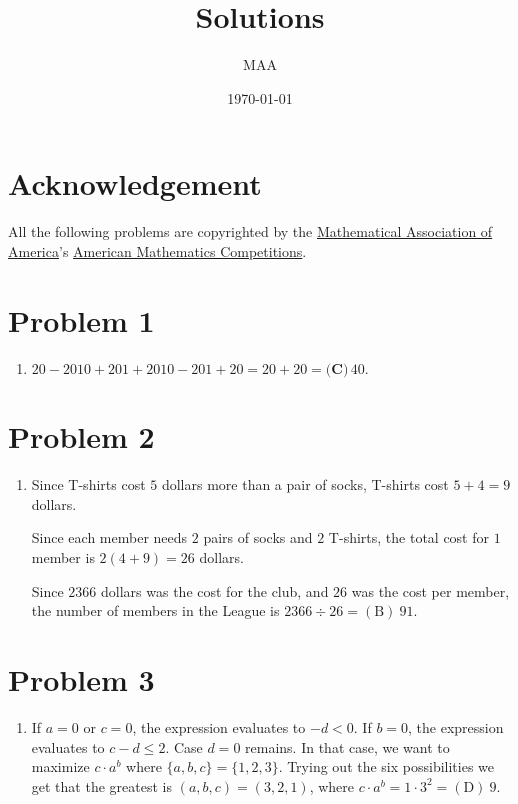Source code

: \documentclass{article}%
\title{Solutions}%
\author{MAA}%
\date{\today}%
\begin{document}
%
\normalsize%
\maketitle%
\section*{Acknowledgement}%
\label{sec:Acknowledgement}%
All the following problems are copyrighted by the \href{https://www.maa.org/}{Mathematical Association of America}'s \href{https://www.maa.org/math-competitions}{American Mathematics Competitions}.

%
\clearpage%
\section*{Problem 1}%
\label{sec:Problem1}%
\begin{enumerate}%
\item%
$20-2010+201+2010-201+20=20+20=\boxed{\textbf{(C)}\,40}$.

%
\end{enumerate}

%
\section*{Problem 2}%
\label{sec:Problem2}%
\begin{enumerate}%
\item%
Since T-shirts cost $5$ dollars more than a pair of socks, T-shirts cost $5+4=9$ dollars. 

Since each member needs $2$ pairs of socks and $2$ T-shirts, the total cost for $1$ member is $2(4+9)=26$ dollars. 

Since $2366$ dollars was the cost for the club, and $26$ was the cost per member, the number of members in the League is $2366\div 26=\boxed{\mathrm{(B)}\ 91}$. 

%
\end{enumerate}

%
\section*{Problem 3}%
\label{sec:Problem3}%
\begin{enumerate}%
\item%
If $a=0$ or $c=0$, the expression evaluates to $-d<0$. 
If $b=0$, the expression evaluates to $c-d\leq 2$. 
Case $d=0$ remains.
In that case, we want to maximize $c\cdot a^b$ where $\{a,b,c\}=\{1,2,3\}$. Trying out the six possibilities we get that the greatest is $(a,b,c)=(3,2,1)$, where $c\cdot a^b=1\cdot 3^2=\boxed{\mathrm{(D)}\ 9}$.

%
\end{enumerate}
\end{document}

WORK TO COMPLETE – Give, as a single number, the count of lines in the material above that contain the string "boxed".

TASK ANSWER – 3